Thursday, March 15, 2007

Short Story - Intellectual Ransom (Mukund Moorthy)

Short Story - Intellectual Ransom (Mukund Moorthy)

I have a few suggestions about writing technique

a) Entire story narrated in third person can get monotonous sometimes. He said this, he did that, he went there, he got that, etc. Add commentary, monologue, dialogue, first and second person viewpoints to break up the monotony. Also details help to make facts come alive. You mention IIT in his background, adding an interesting detail about his days there would make it more readable.

b) Start with an interesting dialogue, or statement. If the few opening lines dont have any punch, the reader will not continue to read until he reaches the twist in the end.

c) Edit out all unnecessary background detail. You have to pick which details are necessary to the plot - for eg. John King is mentioned in 1st para, but does not appear in the story again.

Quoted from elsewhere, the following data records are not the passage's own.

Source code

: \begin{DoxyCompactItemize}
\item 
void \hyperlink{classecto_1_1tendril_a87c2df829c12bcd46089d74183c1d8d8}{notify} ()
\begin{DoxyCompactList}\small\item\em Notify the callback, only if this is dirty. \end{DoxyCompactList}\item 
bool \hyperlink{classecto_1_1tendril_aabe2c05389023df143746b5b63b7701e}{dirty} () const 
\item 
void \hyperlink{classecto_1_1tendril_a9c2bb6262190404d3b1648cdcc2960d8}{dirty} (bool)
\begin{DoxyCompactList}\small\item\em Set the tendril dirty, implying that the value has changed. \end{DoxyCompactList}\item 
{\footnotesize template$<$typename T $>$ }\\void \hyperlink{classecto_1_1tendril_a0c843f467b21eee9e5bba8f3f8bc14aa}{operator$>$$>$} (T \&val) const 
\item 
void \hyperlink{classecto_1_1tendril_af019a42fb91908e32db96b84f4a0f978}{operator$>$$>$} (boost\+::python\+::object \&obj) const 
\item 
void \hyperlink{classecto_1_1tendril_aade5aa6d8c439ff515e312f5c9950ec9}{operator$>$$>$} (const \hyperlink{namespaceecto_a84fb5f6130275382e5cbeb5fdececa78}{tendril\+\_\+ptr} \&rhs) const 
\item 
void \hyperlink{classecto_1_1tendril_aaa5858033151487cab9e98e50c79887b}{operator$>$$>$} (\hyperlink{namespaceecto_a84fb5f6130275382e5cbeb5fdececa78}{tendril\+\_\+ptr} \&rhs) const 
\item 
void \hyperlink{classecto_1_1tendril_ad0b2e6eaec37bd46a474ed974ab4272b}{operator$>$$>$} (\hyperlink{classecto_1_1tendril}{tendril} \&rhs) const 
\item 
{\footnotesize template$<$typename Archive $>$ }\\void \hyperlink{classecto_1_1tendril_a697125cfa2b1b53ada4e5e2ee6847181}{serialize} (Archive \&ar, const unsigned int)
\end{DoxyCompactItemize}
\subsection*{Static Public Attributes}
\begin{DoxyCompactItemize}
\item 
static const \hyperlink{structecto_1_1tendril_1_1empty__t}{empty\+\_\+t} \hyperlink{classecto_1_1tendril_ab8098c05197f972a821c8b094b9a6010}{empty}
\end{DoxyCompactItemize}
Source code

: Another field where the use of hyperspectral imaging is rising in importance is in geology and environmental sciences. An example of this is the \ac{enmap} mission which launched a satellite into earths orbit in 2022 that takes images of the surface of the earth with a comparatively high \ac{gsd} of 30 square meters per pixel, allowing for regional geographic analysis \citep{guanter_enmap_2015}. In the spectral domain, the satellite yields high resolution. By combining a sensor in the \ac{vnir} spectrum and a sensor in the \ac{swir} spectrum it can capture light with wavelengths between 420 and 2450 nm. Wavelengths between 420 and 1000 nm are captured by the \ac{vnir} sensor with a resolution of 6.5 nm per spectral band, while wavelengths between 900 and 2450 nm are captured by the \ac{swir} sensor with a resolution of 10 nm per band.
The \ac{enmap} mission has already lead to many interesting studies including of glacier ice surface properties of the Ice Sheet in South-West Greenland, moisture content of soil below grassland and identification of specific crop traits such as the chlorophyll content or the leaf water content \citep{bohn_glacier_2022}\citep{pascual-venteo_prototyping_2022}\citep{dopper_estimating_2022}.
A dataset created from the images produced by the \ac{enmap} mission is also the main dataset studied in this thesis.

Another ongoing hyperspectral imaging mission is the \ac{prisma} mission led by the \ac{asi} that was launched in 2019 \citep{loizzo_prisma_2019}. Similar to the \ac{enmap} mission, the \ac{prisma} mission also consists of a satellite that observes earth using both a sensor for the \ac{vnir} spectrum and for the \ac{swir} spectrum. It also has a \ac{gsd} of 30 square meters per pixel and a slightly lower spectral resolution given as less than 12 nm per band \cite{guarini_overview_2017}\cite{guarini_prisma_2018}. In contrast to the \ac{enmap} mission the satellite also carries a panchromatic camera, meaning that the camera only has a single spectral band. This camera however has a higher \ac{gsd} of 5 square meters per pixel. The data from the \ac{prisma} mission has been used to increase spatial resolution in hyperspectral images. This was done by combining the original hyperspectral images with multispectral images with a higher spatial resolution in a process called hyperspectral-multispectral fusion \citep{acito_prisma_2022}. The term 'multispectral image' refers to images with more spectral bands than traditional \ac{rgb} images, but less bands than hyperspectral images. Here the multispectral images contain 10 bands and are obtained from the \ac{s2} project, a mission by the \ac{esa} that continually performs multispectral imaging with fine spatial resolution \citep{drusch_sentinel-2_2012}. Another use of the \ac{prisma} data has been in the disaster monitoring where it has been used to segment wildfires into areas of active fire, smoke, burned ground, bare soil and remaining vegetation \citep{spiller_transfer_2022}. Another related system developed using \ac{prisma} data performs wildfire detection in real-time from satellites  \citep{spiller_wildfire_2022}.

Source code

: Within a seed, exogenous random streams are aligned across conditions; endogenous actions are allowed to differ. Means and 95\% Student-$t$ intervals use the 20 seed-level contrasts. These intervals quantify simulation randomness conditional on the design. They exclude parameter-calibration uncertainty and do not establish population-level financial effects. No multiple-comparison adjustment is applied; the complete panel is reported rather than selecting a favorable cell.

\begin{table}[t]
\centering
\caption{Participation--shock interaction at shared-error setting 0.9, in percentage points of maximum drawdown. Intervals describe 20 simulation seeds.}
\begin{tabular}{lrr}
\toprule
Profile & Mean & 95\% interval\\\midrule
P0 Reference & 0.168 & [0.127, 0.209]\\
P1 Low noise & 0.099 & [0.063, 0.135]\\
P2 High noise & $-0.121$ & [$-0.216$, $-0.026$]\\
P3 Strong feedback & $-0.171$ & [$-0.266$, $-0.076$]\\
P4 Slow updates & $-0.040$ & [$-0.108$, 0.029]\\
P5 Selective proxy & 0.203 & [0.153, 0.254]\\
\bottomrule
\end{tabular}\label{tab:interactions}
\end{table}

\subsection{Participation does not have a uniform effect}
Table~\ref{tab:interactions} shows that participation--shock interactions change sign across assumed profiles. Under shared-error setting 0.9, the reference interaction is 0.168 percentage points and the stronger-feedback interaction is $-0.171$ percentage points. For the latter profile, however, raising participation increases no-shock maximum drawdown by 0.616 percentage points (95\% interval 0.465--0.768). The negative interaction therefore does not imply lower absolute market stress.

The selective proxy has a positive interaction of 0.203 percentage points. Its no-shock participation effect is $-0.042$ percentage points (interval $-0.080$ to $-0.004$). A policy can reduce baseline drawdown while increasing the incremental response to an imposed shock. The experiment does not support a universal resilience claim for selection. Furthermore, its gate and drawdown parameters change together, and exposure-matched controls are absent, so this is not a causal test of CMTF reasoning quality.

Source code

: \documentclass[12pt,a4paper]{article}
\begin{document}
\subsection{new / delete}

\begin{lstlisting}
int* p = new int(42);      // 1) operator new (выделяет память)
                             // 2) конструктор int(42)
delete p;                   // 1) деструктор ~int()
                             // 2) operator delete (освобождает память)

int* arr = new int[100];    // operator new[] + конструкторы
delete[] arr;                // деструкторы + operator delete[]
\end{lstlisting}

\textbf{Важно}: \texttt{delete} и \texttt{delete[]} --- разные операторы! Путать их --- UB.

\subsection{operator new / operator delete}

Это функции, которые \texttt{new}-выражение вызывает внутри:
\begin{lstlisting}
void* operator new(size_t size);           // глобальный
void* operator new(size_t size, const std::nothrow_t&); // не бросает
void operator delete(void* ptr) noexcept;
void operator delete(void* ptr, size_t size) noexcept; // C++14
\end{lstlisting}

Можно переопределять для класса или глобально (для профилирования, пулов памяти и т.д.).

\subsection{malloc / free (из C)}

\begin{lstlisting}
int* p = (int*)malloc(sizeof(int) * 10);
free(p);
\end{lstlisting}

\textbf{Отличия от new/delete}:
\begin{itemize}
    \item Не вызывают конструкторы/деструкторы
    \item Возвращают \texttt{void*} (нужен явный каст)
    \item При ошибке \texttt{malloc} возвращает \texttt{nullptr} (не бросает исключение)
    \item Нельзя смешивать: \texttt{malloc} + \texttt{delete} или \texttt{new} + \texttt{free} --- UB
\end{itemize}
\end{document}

Unnecessary characters or details distract the reader, weaken the pace.

d) Keep each para focused on one topic. Split up paras that have multiple focus. Raj's work background, and his relationship with his father should be in separate paras. It make reading easier, by organizing thought flow.

e) Introducing a character in a story is like meeting a stranger at a party. You don't start by asking for his life history, you make small talk about common topics first. The reader really does not want to know the entire life history of a character in the first para, before the character has said or done something interesting, to make the reader become interested in him. James Bond movies start with Bond chasing/escaping from villains first, even before opening titles, so that we're interested in what happens to Bond after that.

f) Overall, the story had no feeling. It needs more human interest details - little things that make a person become more real to us, habits, thoughts, feelings towards others. Having interaction between characters helps. Other than Raj and his father, there is no other character here. A great plus would be to have their relationship recorded in more detail, and not in third person.

g) You have written a story with a twist at the end. But in order to reach the ending, the middle part has to keep the reader going - you may need to add more actions for that.


About the story...
To be honest, I didnt like the solution Raj comes up with. His logic is misguided.
He says he wants India to take concrete steps against terrorism, so I expected him to come up with some plan for India to help themselves. But no, all he wants to do is get US aid. This kind of thinking that we can do nothing without the West's help is out of touch with today's India, and its potential. Besides, money never solved any problem. Even the US with all its resources has not caught up with Bin Laden. I understand his father's dream, he defended his country's borders. But his son does the opposite.
Al Qaeda threatens using bombs and other physical attacks, Raj threatens using a virus. Both are terrorists, not patriots, using threats and terror to get what they want.
Terrorists begin at first with higher causes like patriotism, but eventually their use of terrorism defeats their own cause. If Raj can do it, so can any software maker. We have to remember - what we do to others, tomorrow others can do to us.

But that is just my reaction to that character, I'm sure there are people who like to think this way. I can relate to it in my own way, as a story of how people become terrorists, without meaning to.